**To do:** Lines before the one containing "A simple api" are left out. Retype that line and the rest through the end of the material exactly.
The input below:
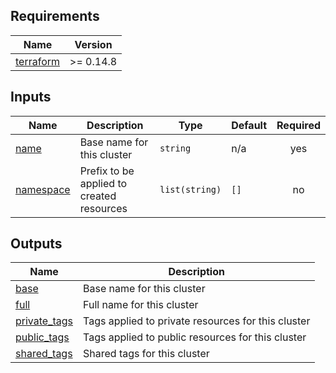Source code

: <!-- BEGIN_TF_DOCS -->
## Requirements

| Name | Version |
|------|---------|
| <a name="requirement_terraform"></a> [terraform](#requirement\_terraform) | >= 0.14.8 |

## Inputs

| Name | Description | Type | Default | Required |
|------|-------------|------|---------|:--------:|
| <a name="input_name"></a> [name](#input\_name) | Base name for this cluster | `string` | n/a | yes |
| <a name="input_namespace"></a> [namespace](#input\_namespace) | Prefix to be applied to created resources | `list(string)` | `[]` | no |

## Outputs

| Name | Description |
|------|-------------|
| <a name="output_base"></a> [base](#output\_base) | Base name for this cluster |
| <a name="output_full"></a> [full](#output\_full) | Full name for this cluster |
| <a name="output_private_tags"></a> [private\_tags](#output\_private\_tags) | Tags applied to private resources for this cluster |
| <a name="output_public_tags"></a> [public\_tags](#output\_public\_tags) | Tags applied to public resources for this cluster |
| <a name="output_shared_tags"></a> [shared\_tags](#output\_shared\_tags) | Shared tags for this cluster |
<!-- END_TF_DOCS -->
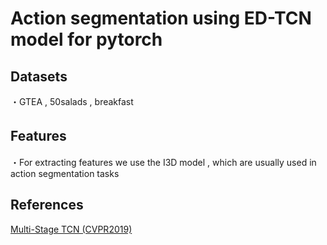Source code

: # Action segmentation using ED-TCN model for pytorch

## Datasets  

・GTEA , 50salads , breakfast

## Features　　

・For extracting features we use the I3D model , which are usually used in action segmentation tasks

## References

[Multi-Stage TCN (CVPR2019)](https://arxiv.org/pdf/1903.01945.pdf)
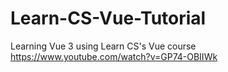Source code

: # Learn-CS-Vue-Tutorial
Learning Vue 3 using Learn CS's Vue course https://www.youtube.com/watch?v=GP74-OBIIWk
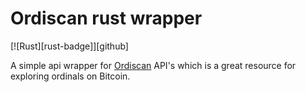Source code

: # Ordiscan rust wrapper
[![Rust][rust-badge]][github]

A simple api wrapper for [Ordiscan](https://ordiscan.com/)
API's which is a great resource for exploring ordinals on Bitcoin.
End of The input.
**Task result:**
A simple api wrapper for [Ordiscan](https://ordiscan.com/)
API's which is a great resource for exploring ordinals on Bitcoin.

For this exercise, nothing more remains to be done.